8. Service. Apple or its authorized agent will be the exclusive source of service for the AppleCare Service Phone and will maintain the AppleCare Service Phone in operational condition or if necessary, replace it with an equivalent unit. In the event the AppleCare Service Phone requires service, Customer will deliver the AppleCare Service Phone to Apple or its agent for service in accordance with Apple’s instructions. Service will be provided without charge to address malfunctions and failures due to manufacturing defects and normal wear and tear. Service required for other malfunctions or damage, such as those caused by improper power source, abuse or accident, are covered under the section titled “Risk of Loss”. The Customer will not open the AppleCare Service Phone, alter or repair or permit the alteration or repair of the AppleCare Service Phone without the prior written approval of Apple.
9. Limitation of Liability/Indemnity
9.1. Limitation of Liability. IN NO EVENT WILL APPLE OR ITS AGENTS BE LIABLE TO THE CUSTOMER FOR ANY INDIRECT, CONSEQUENTIAL, INCIDENTAL OR SPECIAL DAMAGES, HOWEVER CAUSED, WHETHER THROUGH APPLE’S OR ITS AGENTS’ NEGLIGENCE OR OTHERWISE. APPLE AND ITS AGENTS’ ENTIRE LIABILITY FOR DIRECT DAMAGES UNDER THIS AGREEMENT IS LIMITED TO THE RENTAL CHARGES.
9.2. Indemnity. Customer will defend, indemnify and hold Apple harmless against any and all claims, demands and liabilities arising out of or in connection with the possession or operation of the AppleCare Service Phone.
10. Default. If Customer fails to perform any obligation under this Agreement, Apple, in addition to any other rights available to it, may terminate this Agreement immediately by providing notice to Customer.
11. General
11.1. Assignment. Customer may not assign his/her rights or obligations under this Agreement except with the prior written consent of Apple. Any prohibited assignment shall be null and void.

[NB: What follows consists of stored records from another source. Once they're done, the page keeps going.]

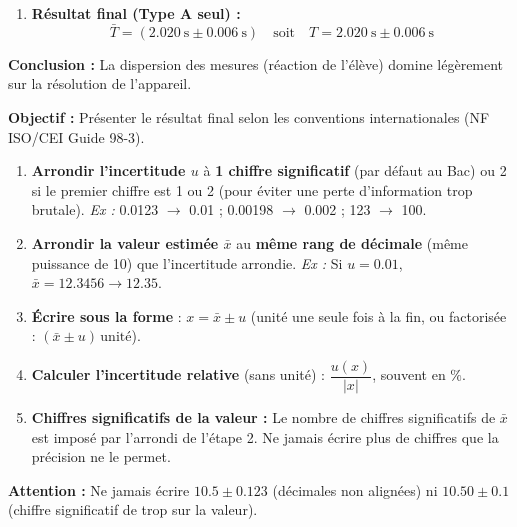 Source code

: \documentclass[11pt]{article}
\begin{document}
\begin{exoresolu}
\begin{enumerate}
              $u_B = \frac{\SI{0,01}{\second}}{2} = \SI{0,005}{\second}$.
              $u_A = \SI{0,006}{\second}$.
              Elles sont du même ordre de grandeur. Aucune n'est négligeable. L'incertitude combinée serait $u_c = \sqrt{\num{0,006}^2 + \num{0,005}^2} \approx \SI{0,008}{\second}$.
              \emph{Au Bac, si on ne demande que l'incertitude Type A, on donne $u_A$.}
        \item \textbf{Résultat final (Type A seul) :}
              \[ \boxed{\bar{T} = (\SI{2,020}{\second} \pm \SI{0,006}{\second})} \quad \text{soit} \quad \boxed{T = \SI{2,020}{\second} \pm \SI{0,006}{\second}} \]
    \end{enumerate}
    \textbf{Conclusion :} La dispersion des mesures (réaction de l'élève) domine légèrement sur la résolution de l'appareil.
\end{exoresolu}

\begin{methode}
    \textbf{Objectif :} Présenter le résultat final selon les conventions internationales (NF ISO/CEI Guide 98-3).
    \begin{enumerate}
        \item \textbf{Arrondir l'incertitude $u$} à \textbf{1 chiffre significatif} (par défaut au Bac) ou 2 si le premier chiffre est 1 ou 2 (pour éviter une perte d'information trop brutale).
              \emph{Ex :} \num{0,0123} $\to$ \num{0,01} ; \num{0,00198} $\to$ \num{0,002} ; \num{123} $\to$ \num{100}.
        \item \textbf{Arrondir la valeur estimée $\bar{x}$} au \textbf{même rang de décimale} (même puissance de 10) que l'incertitude arrondie.
              \emph{Ex :} Si $u = \num{0,01}$, $\bar{x} = \num{12,3456} \to \num{12,35}$.
        \item \textbf{Écrire sous la forme} : $\boxed{x = \bar{x} \pm u}$ (unité une seule fois à la fin, ou factorisée : $(\bar{x} \pm u)\,\text{unité}$).
        \item \textbf{Calculer l'incertitude relative} (sans unité) : $\dfrac{u(x)}{|x|}$, souvent en $\%$.
        \item \textbf{Chiffres significatifs de la valeur :} Le nombre de chiffres significatifs de $\bar{x}$ est imposé par l'arrondi de l'étape 2. Ne jamais écrire plus de chiffres que la précision ne le permet.
    \end{enumerate}
    \textbf{Attention :} Ne jamais écrire $\num{10,5} \pm \num{0,123}$ (décimales non alignées) ni $\num{10,50} \pm \num{0,1}$ (chiffre significatif de trop sur la valeur).
\end{methode}
\end{document}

11.2. Notices. All notices and other communications required or permitted to be given under this Agreement will be in writing and will be effective either when delivered to their physical address via certified courier or sent successfully to their electronic mail address, set forth below.
11.3. Early Returns. In no event will the Customer be entitled to a refund if the AppleCare Service Phone is returned to Apple before the end of the Rental Period.
11.4. Compliance with Laws. Customer will comply with all laws in connection with the AppleCare Service Phone, including but not limited to U.S. export laws.
11.5. Excusable Delays. Apple will not be liable for failing to perform any obligation that is delayed or postponed due to reasons beyond its reasonable control.
11.6. Complete Agreement. This Agreement supersedes all prior agreements and representations made with respect to this subject matter, and represents the entire agreement between Apple and the Customer.
11.7. Severability. In the event that any one or more provisions contained in this Agreement should, for any reason, be held to be unenforceable in any respect, then all other provisions of this Agreement will remain valid, and this Agreement shall be construed as if such unenforceable provisions had not been contained herein.